Repeat every line below exactly, word for word.

▶ **Data**
----------------------------------------

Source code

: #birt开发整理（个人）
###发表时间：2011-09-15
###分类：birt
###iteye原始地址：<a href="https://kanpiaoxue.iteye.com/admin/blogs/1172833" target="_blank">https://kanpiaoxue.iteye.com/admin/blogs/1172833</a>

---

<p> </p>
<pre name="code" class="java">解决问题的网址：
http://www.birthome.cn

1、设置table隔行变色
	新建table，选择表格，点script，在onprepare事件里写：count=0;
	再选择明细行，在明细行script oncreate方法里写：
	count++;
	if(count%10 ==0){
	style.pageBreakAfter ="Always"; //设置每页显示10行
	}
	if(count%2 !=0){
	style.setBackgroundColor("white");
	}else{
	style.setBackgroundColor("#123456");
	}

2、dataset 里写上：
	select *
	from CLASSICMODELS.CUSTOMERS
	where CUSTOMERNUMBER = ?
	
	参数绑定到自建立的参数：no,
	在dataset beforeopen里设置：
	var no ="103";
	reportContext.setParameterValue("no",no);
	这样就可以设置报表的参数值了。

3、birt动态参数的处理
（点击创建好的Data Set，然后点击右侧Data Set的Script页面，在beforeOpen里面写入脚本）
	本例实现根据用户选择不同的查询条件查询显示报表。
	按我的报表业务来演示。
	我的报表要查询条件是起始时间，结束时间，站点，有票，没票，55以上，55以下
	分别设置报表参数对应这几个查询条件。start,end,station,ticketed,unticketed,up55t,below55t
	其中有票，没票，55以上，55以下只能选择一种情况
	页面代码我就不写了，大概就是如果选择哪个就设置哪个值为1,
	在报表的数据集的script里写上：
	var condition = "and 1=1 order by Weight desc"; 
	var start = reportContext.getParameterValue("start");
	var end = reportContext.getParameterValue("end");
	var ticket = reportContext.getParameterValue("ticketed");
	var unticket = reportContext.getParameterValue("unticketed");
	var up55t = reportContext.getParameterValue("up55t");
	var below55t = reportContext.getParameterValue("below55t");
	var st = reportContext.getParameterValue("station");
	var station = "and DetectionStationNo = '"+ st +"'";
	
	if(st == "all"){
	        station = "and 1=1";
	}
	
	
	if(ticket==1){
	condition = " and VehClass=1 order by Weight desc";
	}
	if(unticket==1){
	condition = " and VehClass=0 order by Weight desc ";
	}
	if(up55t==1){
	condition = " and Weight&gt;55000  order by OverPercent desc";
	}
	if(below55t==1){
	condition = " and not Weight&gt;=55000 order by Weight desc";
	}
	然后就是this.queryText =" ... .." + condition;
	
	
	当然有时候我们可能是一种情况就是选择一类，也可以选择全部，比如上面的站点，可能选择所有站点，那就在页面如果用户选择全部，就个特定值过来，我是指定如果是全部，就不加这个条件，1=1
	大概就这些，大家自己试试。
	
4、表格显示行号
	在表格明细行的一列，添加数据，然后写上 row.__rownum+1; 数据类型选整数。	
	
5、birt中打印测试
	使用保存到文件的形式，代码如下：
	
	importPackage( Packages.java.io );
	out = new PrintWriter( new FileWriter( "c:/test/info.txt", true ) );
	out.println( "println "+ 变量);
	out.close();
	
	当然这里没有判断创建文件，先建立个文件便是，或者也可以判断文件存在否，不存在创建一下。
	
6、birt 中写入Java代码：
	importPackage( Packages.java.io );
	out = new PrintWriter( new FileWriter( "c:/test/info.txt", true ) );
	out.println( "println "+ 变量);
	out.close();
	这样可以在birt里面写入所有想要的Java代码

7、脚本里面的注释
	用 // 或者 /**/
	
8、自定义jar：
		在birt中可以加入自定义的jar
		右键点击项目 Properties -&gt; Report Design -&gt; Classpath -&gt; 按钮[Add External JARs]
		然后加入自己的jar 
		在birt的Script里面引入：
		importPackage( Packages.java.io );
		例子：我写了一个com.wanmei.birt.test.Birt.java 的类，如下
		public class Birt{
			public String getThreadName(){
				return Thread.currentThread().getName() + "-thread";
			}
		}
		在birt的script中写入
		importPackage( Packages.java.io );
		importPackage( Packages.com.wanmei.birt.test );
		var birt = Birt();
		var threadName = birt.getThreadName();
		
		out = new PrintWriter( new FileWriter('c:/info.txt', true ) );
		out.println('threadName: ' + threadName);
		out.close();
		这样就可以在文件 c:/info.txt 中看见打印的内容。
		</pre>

----------------------------------------

▶ **Task answer**
Source code

: #birt开发整理（个人）
###发表时间：2011-09-15
###分类：birt
###iteye原始地址：<a href="https://kanpiaoxue.iteye.com/admin/blogs/1172833" target="_blank">https://kanpiaoxue.iteye.com/admin/blogs/1172833</a>

---

<p> </p>
<pre name="code" class="java">解决问题的网址：
http://www.birthome.cn

1、设置table隔行变色
	新建table，选择表格，点script，在onprepare事件里写：count=0;
	再选择明细行，在明细行script oncreate方法里写：
	count++;
	if(count%10 ==0){
	style.pageBreakAfter ="Always"; //设置每页显示10行
	}
	if(count%2 !=0){
	style.setBackgroundColor("white");
	}else{
	style.setBackgroundColor("#123456");
	}

2、dataset 里写上：
	select *
	from CLASSICMODELS.CUSTOMERS
	where CUSTOMERNUMBER = ?
	
	参数绑定到自建立的参数：no,
	在dataset beforeopen里设置：
	var no ="103";
	reportContext.setParameterValue("no",no);
	这样就可以设置报表的参数值了。

3、birt动态参数的处理
（点击创建好的Data Set，然后点击右侧Data Set的Script页面，在beforeOpen里面写入脚本）
	本例实现根据用户选择不同的查询条件查询显示报表。
	按我的报表业务来演示。
	我的报表要查询条件是起始时间，结束时间，站点，有票，没票，55以上，55以下
	分别设置报表参数对应这几个查询条件。start,end,station,ticketed,unticketed,up55t,below55t
	其中有票，没票，55以上，55以下只能选择一种情况
	页面代码我就不写了，大概就是如果选择哪个就设置哪个值为1,
	在报表的数据集的script里写上：
	var condition = "and 1=1 order by Weight desc"; 
	var start = reportContext.getParameterValue("start");
	var end = reportContext.getParameterValue("end");
	var ticket = reportContext.getParameterValue("ticketed");
	var unticket = reportContext.getParameterValue("unticketed");
	var up55t = reportContext.getParameterValue("up55t");
	var below55t = reportContext.getParameterValue("below55t");
	var st = reportContext.getParameterValue("station");
	var station = "and DetectionStationNo = '"+ st +"'";
	
	if(st == "all"){
	        station = "and 1=1";
	}
	
	
	if(ticket==1){
	condition = " and VehClass=1 order by Weight desc";
	}
	if(unticket==1){
	condition = " and VehClass=0 order by Weight desc ";
	}
	if(up55t==1){
	condition = " and Weight&gt;55000  order by OverPercent desc";
	}
	if(below55t==1){
	condition = " and not Weight&gt;=55000 order by Weight desc";
	}
	然后就是this.queryText =" ... .." + condition;
	
	
	当然有时候我们可能是一种情况就是选择一类，也可以选择全部，比如上面的站点，可能选择所有站点，那就在页面如果用户选择全部，就个特定值过来，我是指定如果是全部，就不加这个条件，1=1
	大概就这些，大家自己试试。
	
4、表格显示行号
	在表格明细行的一列，添加数据，然后写上 row.__rownum+1; 数据类型选整数。	
	
5、birt中打印测试
	使用保存到文件的形式，代码如下：
	
	importPackage( Packages.java.io );
	out = new PrintWriter( new FileWriter( "c:/test/info.txt", true ) );
	out.println( "println "+ 变量);
	out.close();
	
	当然这里没有判断创建文件，先建立个文件便是，或者也可以判断文件存在否，不存在创建一下。
	
6、birt 中写入Java代码：
	importPackage( Packages.java.io );
	out = new PrintWriter( new FileWriter( "c:/test/info.txt", true ) );
	out.println( "println "+ 变量);
	out.close();
	这样可以在birt里面写入所有想要的Java代码

7、脚本里面的注释
	用 // 或者 /**/
	
8、自定义jar：
		在birt中可以加入自定义的jar
		右键点击项目 Properties -&gt; Report Design -&gt; Classpath -&gt; 按钮[Add External JARs]
		然后加入自己的jar 
		在birt的Script里面引入：
		importPackage( Packages.java.io );
		例子：我写了一个com.wanmei.birt.test.Birt.java 的类，如下
		public class Birt{
			public String getThreadName(){
				return Thread.currentThread().getName() + "-thread";
			}
		}
		在birt的script中写入
		importPackage( Packages.java.io );
		importPackage( Packages.com.wanmei.birt.test );
		var birt = Birt();
		var threadName = birt.getThreadName();
		
		out = new PrintWriter( new FileWriter('c:/info.txt', true ) );
		out.println('threadName: ' + threadName);
		out.close();
		这样就可以在文件 c:/info.txt 中看见打印的内容。
		</pre>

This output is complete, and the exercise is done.